Published on 2025-06-28T14:03:35Z
What is the F1 Score? Examples in Analytics
F1 Score is a classification performance metric that combines precision and recall into a single value using the harmonic mean. It ranges from 0 to 1, where a higher score indicates a better balance between precision (low false positives) and recall (low false negatives). F1 Score is particularly valuable in analytics when dealing with imbalanced datasets, such as user churn prediction or fraud detection.
By penalizing both false positives and false negatives equally, the F1 Score provides a more nuanced evaluation than accuracy alone.
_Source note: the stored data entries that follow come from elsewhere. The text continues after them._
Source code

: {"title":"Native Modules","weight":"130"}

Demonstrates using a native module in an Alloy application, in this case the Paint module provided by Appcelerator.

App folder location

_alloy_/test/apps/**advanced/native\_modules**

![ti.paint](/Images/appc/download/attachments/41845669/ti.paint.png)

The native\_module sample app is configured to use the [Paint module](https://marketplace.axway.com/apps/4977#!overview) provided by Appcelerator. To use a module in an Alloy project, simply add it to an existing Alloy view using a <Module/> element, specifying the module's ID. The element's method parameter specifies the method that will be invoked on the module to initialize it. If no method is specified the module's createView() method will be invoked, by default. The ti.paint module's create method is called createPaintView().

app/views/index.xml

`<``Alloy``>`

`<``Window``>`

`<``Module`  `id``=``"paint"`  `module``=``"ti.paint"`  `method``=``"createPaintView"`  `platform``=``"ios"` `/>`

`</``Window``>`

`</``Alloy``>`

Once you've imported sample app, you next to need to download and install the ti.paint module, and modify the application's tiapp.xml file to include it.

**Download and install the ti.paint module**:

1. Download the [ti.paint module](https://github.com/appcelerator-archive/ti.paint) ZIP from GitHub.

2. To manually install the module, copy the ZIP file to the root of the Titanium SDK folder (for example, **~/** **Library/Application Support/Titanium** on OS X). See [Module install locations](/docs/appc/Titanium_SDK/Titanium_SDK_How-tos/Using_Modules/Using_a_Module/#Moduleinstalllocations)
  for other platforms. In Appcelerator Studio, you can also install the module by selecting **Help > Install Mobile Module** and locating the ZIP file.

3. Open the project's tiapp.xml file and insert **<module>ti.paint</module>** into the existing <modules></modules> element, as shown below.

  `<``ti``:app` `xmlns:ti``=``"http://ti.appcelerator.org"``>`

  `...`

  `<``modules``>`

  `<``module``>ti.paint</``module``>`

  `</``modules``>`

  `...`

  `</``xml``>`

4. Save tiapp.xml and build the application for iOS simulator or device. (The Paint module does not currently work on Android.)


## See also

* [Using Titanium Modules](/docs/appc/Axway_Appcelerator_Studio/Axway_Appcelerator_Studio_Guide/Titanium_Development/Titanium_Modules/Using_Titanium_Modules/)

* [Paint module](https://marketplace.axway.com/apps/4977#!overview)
In platforms like Google Analytics 4 (GA4), you can derive F1 Scores by exporting data to BigQuery and running custom queries. In lightweight, cookie-free tools like Plainsignal, you can capture event data via a simple snippet and feed it into external ML pipelines to calculate the F1 Score.
Use the following code to implement Plainsignal on your site as a data source for F1 Score analysis:
<link rel="preconnect" href="//eu.plainsignal.com/" crossorigin />
<script defer data-do="yourwebsitedomain.com" data-id="0GQV1xmtzQQ" data-api="//eu.plainsignal.com" src="//cdn.plainsignal.com/plainsignal-min.js"></script>
F1 score
Combines precision and recall (harmonic mean) to evaluate classification models, ideal for imbalanced analytics datasets.
Definition & Importance
F1 Score is the harmonic mean of precision and recall and represents the balance between these two metrics. It helps analysts understand the trade-off between false positives and false negatives. This metric is crucial when class distributions are uneven, as it avoids the misleading high scores that accuracy can produce on skewed data.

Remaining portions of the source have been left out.